◆ What you will do ◆
Find each line in the records below that contains the word "github", and copy it out.
Start of Provided records
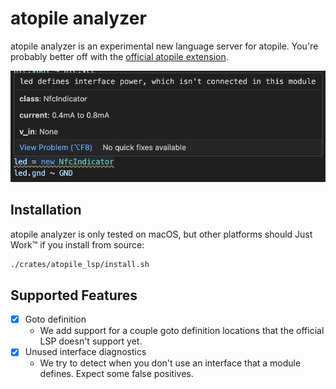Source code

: # atopile analyzer

atopile analyzer is an experimental new language server for atopile. You're
probably better off with the [official atopile
extension](https://marketplace.visualstudio.com/items?itemName=atopile.atopile).

<img src="assets/unused_interface.png" alt="atopile analyzer showing a warning
about an unused interface" />

## Installation

atopile analyzer is only tested on macOS, but other platforms should Just Work™
if you install from source:

```sh
./crates/atopile_lsp/install.sh
```

## Supported Features

- [x] Goto definition
  - We add support for a couple goto definition locations that the official LSP
    doesn't support yet.
- [x] Unused interface diagnostics
  - We try to detect when you don't use an interface that a module defines.
    Expect some false positives.
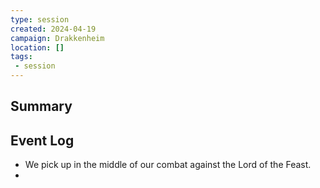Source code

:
 ```yaml
---
type: session
created: 2024-04-19
campaign: Drakkenheim
location: []
tags:
 - session
---
```



## Summary

## Event Log

- We pick up in the middle of our combat against the Lord of the Feast.
- 

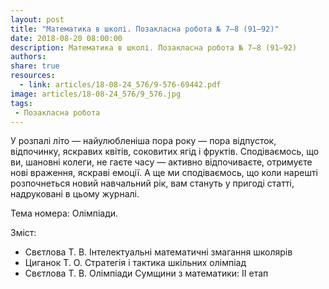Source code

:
 ```yaml
---
layout: post
title: "Математика в школі. Позакласна робота № 7–8 (91–92)"
date: 2018-08-20 08:00:00
description: Математика в школі. Позакласна робота № 7–8 (91–92)
authors:
share: true
resources:
  - link: articles/18-08-24_576/9-576-69442.pdf
image: articles/18-08-24_576/9_576.jpg
tags:
 - Позакласна робота
---
```


У розпалі літо — найулюбленіша пора року — пора відпусток, відпочинку, яскравих квітів, соковитих ягід і фруктів. Сподіваємось, що ви, шановні колеги, не гаєте часу — активно відпочиваєте, отримуєте нові враження, яскраві емоції. А ще ми сподіваємось, що коли нарешті розпочнеться новий навчальний рік, вам стануть у пригоді статті, надруковані в цьому журналі.

Тема номера: Олімпіади.

Зміст:

 * Свєтлова Т. В. Інтелектуальні математичні змагання школярів
 * Циганок Т. О. Стратегія і тактика шкільних олімпіад
 * Свєтлова Т. В. Олімпіади Сумщини з математики: ІІ етап

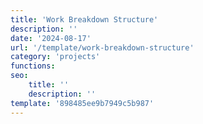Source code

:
 ```yaml
---
title: 'Work Breakdown Structure'
description: ''
date: '2024-08-17'
url: '/template/work-breakdown-structure'
category: 'projects'
functions:
seo:
    title: ''
    description: ''
template: '898485ee9b7949c5b987'
---
```

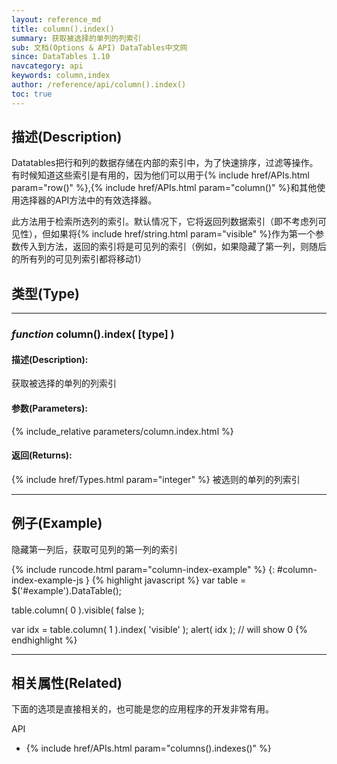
 ```yaml
---
layout: reference_md
title: column().index()
summary: 获取被选择的单列的列索引
sub: 文档(Options & API) DataTables中文网
since: DataTables 1.10
navcategory: api
keywords: column,index
author: /reference/api/column().index()
toc: true
---
```


## 描述(Description)
Datatables把行和列的数据存储在内部的索引中，为了快速排序，过滤等操作。有时候知道这些索引是有用的，因为他们可以用于{% include href/APIs.html param="row()" %},{% include href/APIs.html param="column()" %}和其他使用选择器的API方法中的有效选择器。

此方法用于检索所选列的索引。默认情况下，它将返回列数据索引（即不考虑列可见性），但如果将{% include href/string.html param="visible" %}作为第一个参数传入到方法，返回的索引将是可见列的索引（例如，如果隐藏了第一列，则随后的所有列的可见列索引都将移动1）

## 类型(Type)

---
    
### _function_ **column().index( [type] )**   

#### 描述(Description):
获取被选择的单列的列索引
     
#### 参数(Parameters):
{% include_relative parameters/column.index.html %}

#### 返回(Returns):
{% include href/Types.html param="integer" %}
被选则的单列的列索引

--- 
    
## 例子(Example)

隐藏第一列后，获取可见列的第一列的索引


{% include runcode.html param="column-index-example" %}
{: #column-index-example-js }
{% highlight javascript %}
var table = $('#example').DataTable();
 
table.column( 0 ).visible( false );
 
var idx = table.column( 1 ).index( 'visible' );
alert( idx ); // will show 0
{% endhighlight %}

---


## 相关属性(Related)
下面的选项是直接相关的，也可能是您的应用程序的开发非常有用。

API

- {% include href/APIs.html param="columns().indexes()" %}


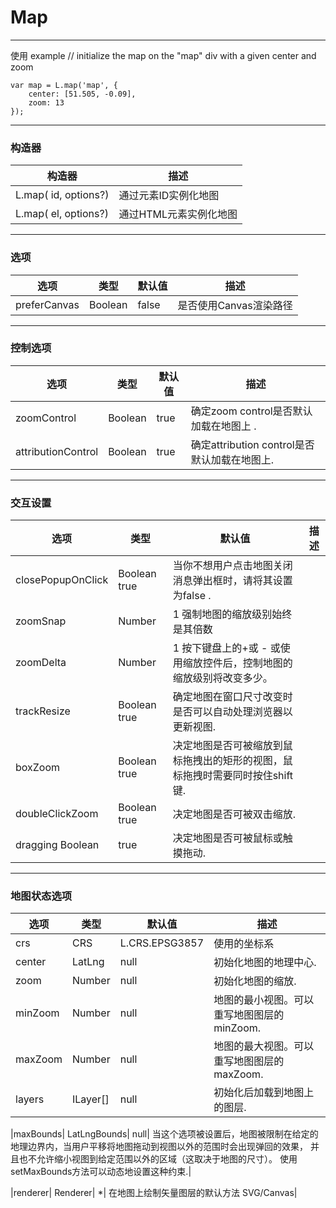 # Map
---
使用 example
// initialize the map on the "map" div with a given center and zoom
```
var map = L.map('map', {
	center: [51.505, -0.09],
	zoom: 13
});
```

---

### 构造器

|构造器 | 描述 |
|-------|-------|
|L.map(<String> id, <Map options> options?) | 通过元素ID实例化地图|
|L.map(<HTMLElement> el, <Map options> options?) | 通过HTML元素实例化地图|
---

### 选项

|选项 | 类型 | 默认值 | 描述 |
|-------|-------|-------|-------|
|preferCanvas | Boolean| false| 是否使用Canvas渲染路径|

---

### 控制选项

|选项 | 类型 | 默认值 | 描述 |
|-------|-------|-------|-------|
|zoomControl|	Boolean	|true	|确定zoom control是否默认加载在地图上 .|
|attributionControl	|Boolean	|true	|确定attribution control是否默认加载在地图上.|
---

### 交互设置

|选项 | 类型 | 默认值 | 描述 |
|-------|-------|-------|-------|
|closePopupOnClick|	Boolean	true|	当你不想用户点击地图关闭消息弹出框时，请将其设置为false .|
|zoomSnap|	Number|	1 强制地图的缩放级别始终是其倍数|
|zoomDelta|	Number|	1 按下键盘上的+或 - 或使用缩放控件后，控制地图的缩放级别将改变多少。|
|trackResize|	Boolean	true|	确定地图在窗口尺寸改变时是否可以自动处理浏览器以更新视图.|
|boxZoom|	Boolean	true|	决定地图是否可被缩放到鼠标拖拽出的矩形的视图，鼠标拖拽时需要同时按住shift键.|
|doubleClickZoom|	Boolean	true|	决定地图是否可被双击缩放.|
|dragging	Boolean|	true|	决定地图是否可被鼠标或触摸拖动.|
---

### 地图状态选项
|选项 | 类型 | 默认值 | 描述 |
|-------|-------|-------|-------|
|crs|	CRS|	L.CRS.EPSG3857|	使用的坐标系|
|center|	LatLng|	null|初始化地图的地理中心.|
|zoom	|Number|	null|	初始化地图的缩放.|
|minZoom|	Number|	null|	地图的最小视图。可以重写地图图层的minZoom.|
|maxZoom|	Number|	null|	地图的最大视图。可以重写地图图层的maxZoom.|
|layers|	ILayer[]|	null|	初始化后加载到地图上的图层.|

|maxBounds|	LatLngBounds|	null|	当这个选项被设置后，地图被限制在给定的地理边界内，当用户平移将地图拖动到视图以外的范围时会出现弹回的效果， 并且也不允许缩小视图到给定范围以外的区域（这取决于地图的尺寸）。 使用setMaxBounds方法可以动态地设置这种约束.|

|renderer|	Renderer|	*| 在地图上绘制矢量图层的默认方法 SVG/Canvas|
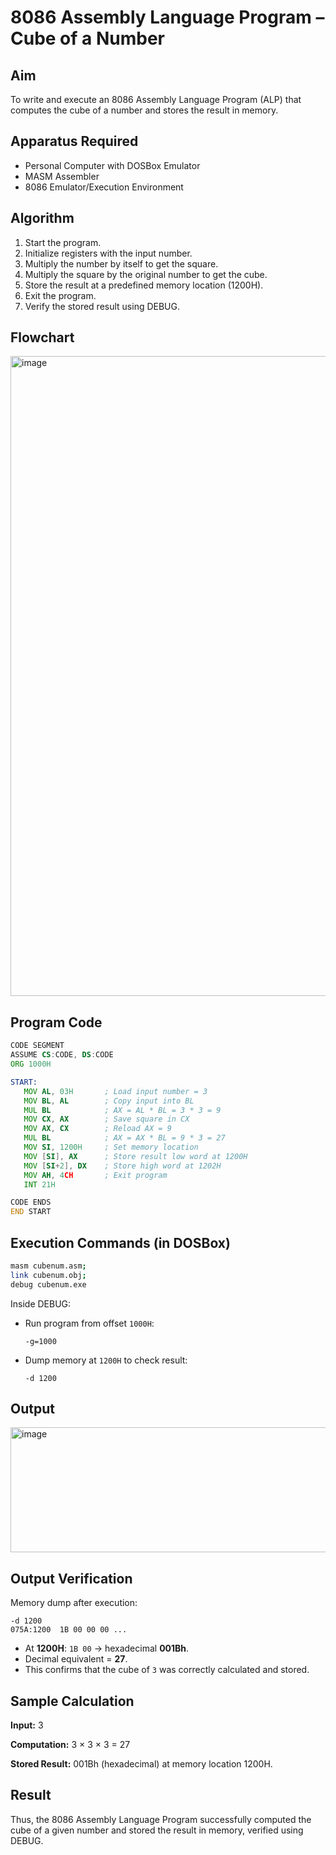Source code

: # 8086 Assembly Language Program – Cube of a Number 

## Aim

To write and execute an 8086 Assembly Language Program (ALP) that computes the cube of a number and stores the result in memory.

## Apparatus Required

* Personal Computer with DOSBox Emulator
* MASM Assembler
* 8086 Emulator/Execution Environment

## Algorithm

1. Start the program.
2. Initialize registers with the input number.
3. Multiply the number by itself to get the square.
4. Multiply the square by the original number to get the cube.
5. Store the result at a predefined memory location (1200H).
6. Exit the program.
7. Verify the stored result using DEBUG.

## Flowchart
<img width="1024" height="1024" alt="image" src="https://github.com/user-attachments/assets/e9c26dd5-cbde-4ea8-ad0f-630bbd27e9f4" />



## Program Code

```asm
CODE SEGMENT
ASSUME CS:CODE, DS:CODE
ORG 1000H

START:
   MOV AL, 03H       ; Load input number = 3
   MOV BL, AL        ; Copy input into BL
   MUL BL            ; AX = AL * BL = 3 * 3 = 9
   MOV CX, AX        ; Save square in CX
   MOV AX, CX        ; Reload AX = 9
   MUL BL            ; AX = AX * BL = 9 * 3 = 27
   MOV SI, 1200H     ; Set memory location
   MOV [SI], AX      ; Store result low word at 1200H
   MOV [SI+2], DX    ; Store high word at 1202H
   MOV AH, 4CH       ; Exit program
   INT 21H

CODE ENDS
END START
```

## Execution Commands (in DOSBox)

```bash
masm cubenum.asm;
link cubenum.obj;
debug cubenum.exe
```

Inside DEBUG:

* Run program from offset `1000H`:

  ```
  -g=1000
  ```
* Dump memory at `1200H` to check result:

  ```
  -d 1200
  ```

## Output
<img width="629" height="200" alt="image" src="https://github.com/user-attachments/assets/e7b0fb8e-4295-4095-a7bd-bf65160807cf" />


## Output Verification

Memory dump after execution:

```
-d 1200
075A:1200  1B 00 00 00 ...
```

* At **1200H**: `1B 00` → hexadecimal **001Bh**.
* Decimal equivalent = **27**.
* This confirms that the cube of `3` was correctly calculated and stored.

## Sample Calculation

**Input:** 3

**Computation:** 3 × 3 × 3 = 27

**Stored Result:** 001Bh (hexadecimal) at memory location 1200H.

## Result

Thus, the 8086 Assembly Language Program successfully computed the cube of a given number and stored the result in memory, verified using DEBUG.
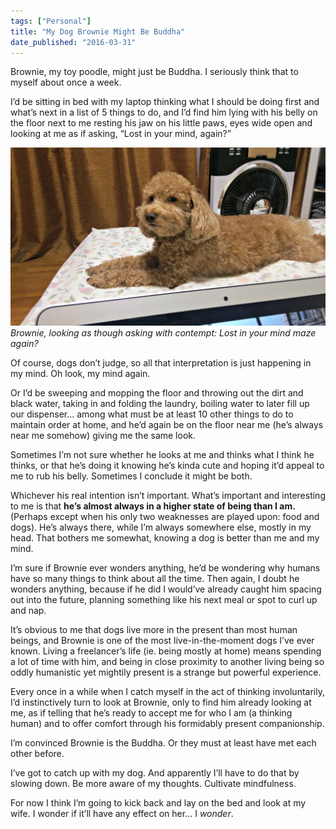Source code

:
 ```yaml
---
tags: ["Personal"]
title: "My Dog Brownie Might Be Buddha"
date_published: "2016-03-31"
---
```


Brownie, my toy poodle, might just be Buddha. I seriously think that to myself about once a week.

I’d be sitting in bed with my laptop thinking what I should be doing first and what’s next in a list of 5 things to do, and I’d find him lying with his belly on the floor next to me resting his jaw on his little paws, eyes wide open and looking at me as if asking, “Lost in your mind, again?”

![Brownie, looking as though asking with contempt: Lost in your mind maze again?](images/brownie-judging-dog-1024x579.jpg)
_Brownie, looking as though asking with contempt: Lost in your mind maze again?_

Of course, dogs don’t judge, so all that interpretation is just happening in my mind. Oh look, my mind again.

Or I’d be sweeping and mopping the floor and throwing out the dirt and black water, taking in and folding the laundry, boiling water to later fill up our dispenser… among what must be at least 10 other things to do to maintain order at home, and he’d again be on the floor near me (he’s always near me somehow) giving me the same look.

Sometimes I’m not sure whether he looks at me and thinks what I think he thinks, or that he’s doing it knowing he’s kinda cute and hoping it’d appeal to me to rub his belly. Sometimes I conclude it might be both.

Whichever his real intention isn’t important. What’s important and interesting to me is that **he’s almost always in a higher state of being than I am.** (Perhaps except when his only two weaknesses are played upon: food and dogs). He’s always there, while I’m always somewhere else, mostly in my head. That bothers me somewhat, knowing a dog is better than me and my mind.

I’m sure if Brownie ever wonders anything, he’d be wondering why humans have so many things to think about all the time. Then again, I doubt he wonders anything, because if he did I would’ve already caught him spacing out into the future, planning something like his next meal or spot to curl up and nap.

It’s obvious to me that dogs live more in the present than most human beings, and Brownie is one of the most live-in-the-moment dogs I’ve ever known. Living a freelancer’s life (ie. being mostly at home) means spending a lot of time with him, and being in close proximity to another living being so oddly humanistic yet mightily present is a strange but powerful experience.

Every once in a while when I catch myself in the act of thinking involuntarily, I’d instinctively turn to look at Brownie, only to find him already looking at me, as if telling that he’s ready to accept me for who I am (a thinking human) and to offer comfort through his formidably present companionship.

I’m convinced Brownie is the Buddha. Or they must at least have met each other before.

I’ve got to catch up with my dog. And apparently I’ll have to do that by slowing down. Be more aware of my thoughts. Cultivate mindfulness.

For now I think I’m going to kick back and lay on the bed and look at my wife. I wonder if it’ll have any effect on her… I _wonder_.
End of Provided records
◆ Result of this exercise ◆
<img width="1024" height="1024" alt="image" src="https://github.com/user-attachments/assets/e9c26dd5-cbde-4ea8-ad0f-630bbd27e9f4" />
<img width="629" height="200" alt="image" src="https://github.com/user-attachments/assets/e7b0fb8e-4295-4095-a7bd-bf65160807cf" />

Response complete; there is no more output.